Am Montag, 29. Juli 2013, 12:52:00 schrieb Daniel P. Berrange:
On Fri, Jul 26, 2013 at 11:35:32AM +0100, Daniel P. Berrange wrote:
> On Fri, Jul 26, 2013 at 12:31:35PM +0200, David Weber wrote:
> > Am Freitag, 26. Juli 2013, 10:14:59 schrieb Daniel P. Berrange:
> > > On Fri, Jul 26, 2013 at 10:44:24AM +0200, David Weber wrote:
> > > > > Looking again at flock() I see it cannot support locking of
> > > > > ranges, only
> > > > > the entire file. This makes it unsuitable as a replacement for
> > > > > libvirt's
> > > > > use of fcntl() I'm afraid.
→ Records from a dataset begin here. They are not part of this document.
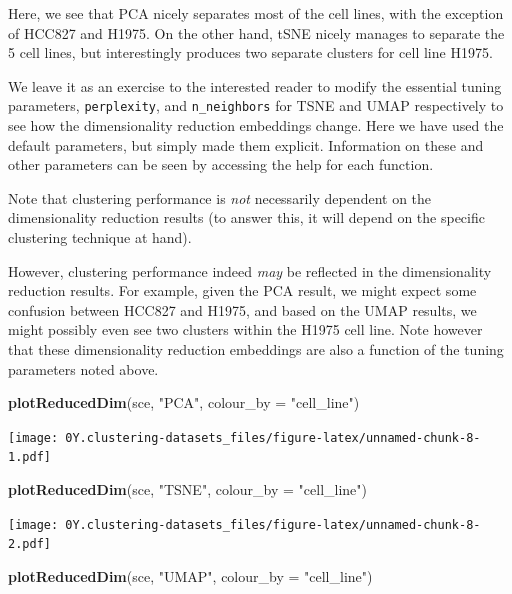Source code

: \documentclass[]{book}
\newenvironment{Shaded}{\begin{snugshade}}{\end{snugshade}}
\newcommand{\DataTypeTok}[1]{\textcolor[rgb]{0.13,0.29,0.53}{#1}}
\newcommand{\KeywordTok}[1]{\textcolor[rgb]{0.13,0.29,0.53}{\textbf{#1}}}
\newcommand{\NormalTok}[1]{#1}
\newcommand{\StringTok}[1]{\textcolor[rgb]{0.31,0.60,0.02}{#1}}
\begin{document}
Here, we see that PCA nicely separates most of the cell lines, with the exception of HCC827 and H1975. On the other hand, tSNE nicely manages to separate the 5 cell lines, but interestingly produces two separate clusters for cell line H1975.

We leave it as an exercise to the interested reader to modify the essential tuning parameters, \texttt{perplexity}, and \texttt{n\_neighbors} for TSNE and UMAP respectively to see how the dimensionality reduction embeddings change. Here we have used the default parameters, but simply made them explicit. Information on these and other parameters can be seen by accessing the help for each function.

Note that clustering performance is \emph{not} necessarily dependent on the dimensionality reduction results (to answer this, it will depend on the specific clustering technique at hand).

However, clustering performance indeed \emph{may} be reflected in the dimensionality reduction results. For example, given the PCA result, we might expect some confusion between HCC827 and H1975, and based on the UMAP results, we might possibly even see two clusters within the H1975 cell line. Note however that these dimensionality reduction embeddings are also a function of the tuning parameters noted above.

\begin{Shaded}
\begin{Highlighting}[]
\KeywordTok{plotReducedDim}\NormalTok{(sce, }\StringTok{"PCA"}\NormalTok{, }\DataTypeTok{colour_by =} \StringTok{"cell_line"}\NormalTok{)}
\end{Highlighting}
\end{Shaded}

\texttt{[image: 0Y.clustering-datasets\_files/figure-latex/unnamed-chunk-8-1.pdf]}

\begin{Shaded}
\begin{Highlighting}[]
\KeywordTok{plotReducedDim}\NormalTok{(sce, }\StringTok{"TSNE"}\NormalTok{, }\DataTypeTok{colour_by =} \StringTok{"cell_line"}\NormalTok{)}
\end{Highlighting}
\end{Shaded}

\texttt{[image: 0Y.clustering-datasets\_files/figure-latex/unnamed-chunk-8-2.pdf]}

\begin{Shaded}
\begin{Highlighting}[]
\KeywordTok{plotReducedDim}\NormalTok{(sce, }\StringTok{"UMAP"}\NormalTok{, }\DataTypeTok{colour_by =} \StringTok{"cell_line"}\NormalTok{)}
\end{Highlighting}
\end{Shaded}
\end{document}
I can only sugggest you configure
OCFS2
> > > > > so
> > > > > that it supports fcntl(), or setup virtlockd to use separate
> > > > > indirect
> > > > > leases on a diffrent shared filesystem, or perhaps try sanlock
> > > > > instead
> > > > > which doesn't require any special filesystem support.
> > > >
> > > > It's true that flock() doesn't support locking of ranges but
I can't
> > > > see
> > > > how this is necessary.
> > >
> > > The code may not currently use ranges, but that doesn't mean
it'll
> > > stay
> > > that way. By adding support for flock() we're preventing us from
> > > making
> > > use of this feature in the future, and I don't want to see that.
> >
> > Just curious, what would be a possible feature which would require
> > range
> > based locking?
> >
> > I would really like to see flock() support in virtlockd because all
> > other
> > solutions have major drawbacks for me.
>
> Currently we use locks to protect the content of disk images.
>
> During startup/shutdown, however, libvirt also makes changes to the
> metadata of images by setting SELinux labels, uid/gid ownership and
> potentially ACLs. Currently we've delibrately crippled some of our
> code during shutdown since it isn't safe in the face of multiple
> libvirt's running. We need to introduce locking of file metadata
> to protect this code. The metadata locks, however, must not conflict
> with the content lock. Thus the reason why we only lock a single
> byte (range 0-1) for content locks, is that we want to be able to
> additional locks (range 1-2 or similar) for the metadata locks
> on the same files.
Perhaps this was already your plan but the second lock mustn't come from the
same process because it will reset the first lock if you use fcntl(). See for
more details:
http://0pointer.de/blog/projects/locking.html
http://www.samba.org/samba/news/articles/low_point/tale_two_stds_os2.html
I've been wondering over the weekend if there is any viable alternative
strategy we could take which could allow us to use flock(), without
badly compromising our option for metadata locking. Given that metadata
locks would be only held for very short periods of time, I think it
could be reasonable to say we don't need to do locks on the individual
disks files. It would be sufficient to do locks on the directory
containing the disk file, if we only have flock() available. This would
mean we wouldn't be blocked by the inability to lock byte ranges.
Sounds good!
I'm also wondering if there is a way to detect when fcntl() is not
available for OCFS2 ? With the current virtlockd code, what is the
behaviour when it tries to lock a file with fcntl() ? Does the fcntl
lock attempt succeed, but only provide protection scoped to the single
host, or do we get a hard errno from fcntl() on OCFS (eg EINVAL or
something ? If we can detect broken fcntl() on OCFS, then we should
not need to have a global config parameter - we would be able to
automatically use fcntl() by default ,and fallback to flock() on
OCFS2 deployments which aren't using cluster technology to enable
fcntl().
Unfortunately there seems to be no way to detect if fcntl() is cluster aware.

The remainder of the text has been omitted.